### Extracted entries

· · ·

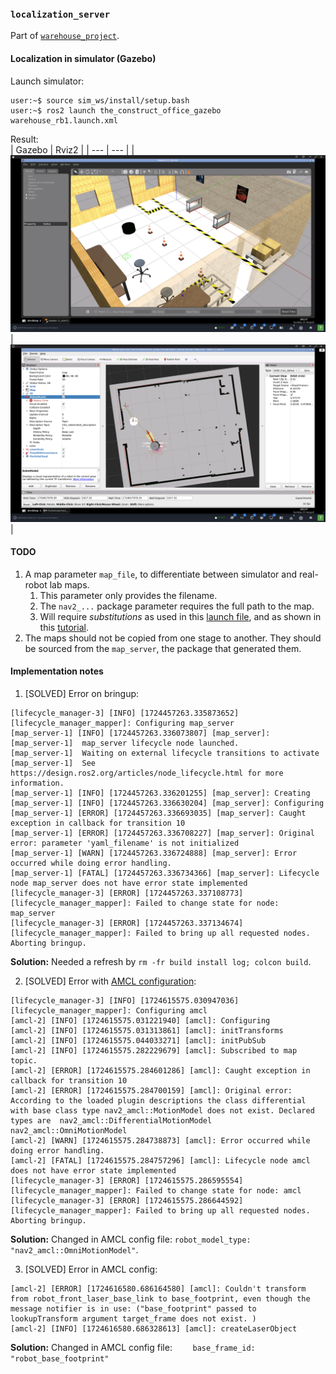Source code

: ### `localization_server`

Part of [`warehouse_project`](https://github.com/ivogeorg/warehouse_project.git).

#### Localization in simulator (Gazebo)

Launch simulator:  
```
user:~$ source sim_ws/install/setup.bash
user:~$ ros2 launch the_construct_office_gazebo warehouse_rb1.launch.xml
```  

Result:  
| Gazebo | Rviz2 |
| --- | --- |
| ![Position](assets/position_gazebo.png) | ![Localization](assets/localization_rviz2.png) |   

#### TODO

1. A map parameter `map_file`, to differentiate between simulator and real-robot lab maps.
   1. This parameter only provides the filename.
   2. The `nav2_...` package parameter requires the full path to the map.
   3. Will require _substitutions_ as used in this [launch file](https://github.com/ivogeorg/attach_shelf/blob/b511e89921b100bcaad62dd5f4291d8397f8be35/launch/attach_to_shelf.launch.py#L11), and as shown in this [tutorial](https://docs.ros.org/en/humble/Tutorials/Intermediate/Launch/Using-Substitutions.html).
2. The maps should not be copied from one stage to another. They should be sourced from the `map_server`, the package that generated them.

#### Implementation notes

1. [SOLVED] Error on bringup:
```
[lifecycle_manager-3] [INFO] [1724457263.335873652] [lifecycle_manager_mapper]: Configuring map_server
[map_server-1] [INFO] [1724457263.336073807] [map_server]:
[map_server-1]  map_server lifecycle node launched.
[map_server-1]  Waiting on external lifecycle transitions to activate
[map_server-1]  See https://design.ros2.org/articles/node_lifecycle.html for more information.
[map_server-1] [INFO] [1724457263.336201255] [map_server]: Creating
[map_server-1] [INFO] [1724457263.336630204] [map_server]: Configuring
[map_server-1] [ERROR] [1724457263.336693035] [map_server]: Caught exception in callback for transition 10
[map_server-1] [ERROR] [1724457263.336708227] [map_server]: Original error: parameter 'yaml_filename' is not initialized
[map_server-1] [WARN] [1724457263.336724888] [map_server]: Error occurred while doing error handling.
[map_server-1] [FATAL] [1724457263.336734366] [map_server]: Lifecycle node map_server does not have error state implemented
[lifecycle_manager-3] [ERROR] [1724457263.337108773] [lifecycle_manager_mapper]: Failed to change state for node: map_server
[lifecycle_manager-3] [ERROR] [1724457263.337134674] [lifecycle_manager_mapper]: Failed to bring up all requested nodes. Aborting bringup.
```

**Solution:** Needed a refresh by `rm -fr build install log; colcon build`.

2. [SOLVED] Error with [AMCL configuration](https://docs.nav2.org/configuration/packages/configuring-amcl.html#example):
```
[lifecycle_manager-3] [INFO] [1724615575.030947036] [lifecycle_manager_mapper]: Configuring amcl
[amcl-2] [INFO] [1724615575.031221940] [amcl]: Configuring
[amcl-2] [INFO] [1724615575.031313861] [amcl]: initTransforms
[amcl-2] [INFO] [1724615575.044033271] [amcl]: initPubSub
[amcl-2] [INFO] [1724615575.282229679] [amcl]: Subscribed to map topic.
[amcl-2] [ERROR] [1724615575.284601286] [amcl]: Caught exception in callback for transition 10
[amcl-2] [ERROR] [1724615575.284700159] [amcl]: Original error: According to the loaded plugin descriptions the class differential with base class type nav2_amcl::MotionModel does not exist. Declared types are  nav2_amcl::DifferentialMotionModel nav2_amcl::OmniMotionModel
[amcl-2] [WARN] [1724615575.284738873] [amcl]: Error occurred while doing error handling.
[amcl-2] [FATAL] [1724615575.284757296] [amcl]: Lifecycle node amcl does not have error state implemented
[lifecycle_manager-3] [ERROR] [1724615575.286595554] [lifecycle_manager_mapper]: Failed to change state for node: amcl
[lifecycle_manager-3] [ERROR] [1724615575.286644592] [lifecycle_manager_mapper]: Failed to bring up all requested nodes. Aborting bringup.
```

**Solution:** Changed in AMCL config file: `robot_model_type: "nav2_amcl::OmniMotionModel"`.

3. [SOLVED] Error in AMCL config:
```
[amcl-2] [ERROR] [1724616580.686164580] [amcl]: Couldn't transform from robot_front_laser_base_link to base_footprint, even though the message notifier is in use: ("base_footprint" passed to lookupTransform argument target_frame does not exist. )
[amcl-2] [INFO] [1724616580.686328613] [amcl]: createLaserObject
```

**Solution:** Changed in AMCL config file: `    base_frame_id: "robot_base_footprint"`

· · ·

Quote every line of the records above exactly; no picture is to be copied.

Source code

: ### `localization_server`

Part of [`warehouse_project`](https://github.com/ivogeorg/warehouse_project.git).

#### Localization in simulator (Gazebo)

Launch simulator:  
```
user:~$ source sim_ws/install/setup.bash
user:~$ ros2 launch the_construct_office_gazebo warehouse_rb1.launch.xml
```  

Result:  
| Gazebo | Rviz2 |
| --- | --- |
| ![Position](assets/position_gazebo.png) | ![Localization](assets/localization_rviz2.png) |   

#### TODO

1. A map parameter `map_file`, to differentiate between simulator and real-robot lab maps.
   1. This parameter only provides the filename.
   2. The `nav2_...` package parameter requires the full path to the map.
   3. Will require _substitutions_ as used in this [launch file](https://github.com/ivogeorg/attach_shelf/blob/b511e89921b100bcaad62dd5f4291d8397f8be35/launch/attach_to_shelf.launch.py#L11), and as shown in this [tutorial](https://docs.ros.org/en/humble/Tutorials/Intermediate/Launch/Using-Substitutions.html).
2. The maps should not be copied from one stage to another. They should be sourced from the `map_server`, the package that generated them.

#### Implementation notes

1. [SOLVED] Error on bringup:
```
[lifecycle_manager-3] [INFO] [1724457263.335873652] [lifecycle_manager_mapper]: Configuring map_server
[map_server-1] [INFO] [1724457263.336073807] [map_server]:
[map_server-1]  map_server lifecycle node launched.
[map_server-1]  Waiting on external lifecycle transitions to activate
[map_server-1]  See https://design.ros2.org/articles/node_lifecycle.html for more information.
[map_server-1] [INFO] [1724457263.336201255] [map_server]: Creating
[map_server-1] [INFO] [1724457263.336630204] [map_server]: Configuring
[map_server-1] [ERROR] [1724457263.336693035] [map_server]: Caught exception in callback for transition 10
[map_server-1] [ERROR] [1724457263.336708227] [map_server]: Original error: parameter 'yaml_filename' is not initialized
[map_server-1] [WARN] [1724457263.336724888] [map_server]: Error occurred while doing error handling.
[map_server-1] [FATAL] [1724457263.336734366] [map_server]: Lifecycle node map_server does not have error state implemented
[lifecycle_manager-3] [ERROR] [1724457263.337108773] [lifecycle_manager_mapper]: Failed to change state for node: map_server
[lifecycle_manager-3] [ERROR] [1724457263.337134674] [lifecycle_manager_mapper]: Failed to bring up all requested nodes. Aborting bringup.
```

**Solution:** Needed a refresh by `rm -fr build install log; colcon build`.

2. [SOLVED] Error with [AMCL configuration](https://docs.nav2.org/configuration/packages/configuring-amcl.html#example):
```
[lifecycle_manager-3] [INFO] [1724615575.030947036] [lifecycle_manager_mapper]: Configuring amcl
[amcl-2] [INFO] [1724615575.031221940] [amcl]: Configuring
[amcl-2] [INFO] [1724615575.031313861] [amcl]: initTransforms
[amcl-2] [INFO] [1724615575.044033271] [amcl]: initPubSub
[amcl-2] [INFO] [1724615575.282229679] [amcl]: Subscribed to map topic.
[amcl-2] [ERROR] [1724615575.284601286] [amcl]: Caught exception in callback for transition 10
[amcl-2] [ERROR] [1724615575.284700159] [amcl]: Original error: According to the loaded plugin descriptions the class differential with base class type nav2_amcl::MotionModel does not exist. Declared types are  nav2_amcl::DifferentialMotionModel nav2_amcl::OmniMotionModel
[amcl-2] [WARN] [1724615575.284738873] [amcl]: Error occurred while doing error handling.
[amcl-2] [FATAL] [1724615575.284757296] [amcl]: Lifecycle node amcl does not have error state implemented
[lifecycle_manager-3] [ERROR] [1724615575.286595554] [lifecycle_manager_mapper]: Failed to change state for node: amcl
[lifecycle_manager-3] [ERROR] [1724615575.286644592] [lifecycle_manager_mapper]: Failed to bring up all requested nodes. Aborting bringup.
```

**Solution:** Changed in AMCL config file: `robot_model_type: "nav2_amcl::OmniMotionModel"`.

3. [SOLVED] Error in AMCL config:
```
[amcl-2] [ERROR] [1724616580.686164580] [amcl]: Couldn't transform from robot_front_laser_base_link to base_footprint, even though the message notifier is in use: ("base_footprint" passed to lookupTransform argument target_frame does not exist. )
[amcl-2] [INFO] [1724616580.686328613] [amcl]: createLaserObject
```

**Solution:** Changed in AMCL config file: `    base_frame_id: "robot_base_footprint"`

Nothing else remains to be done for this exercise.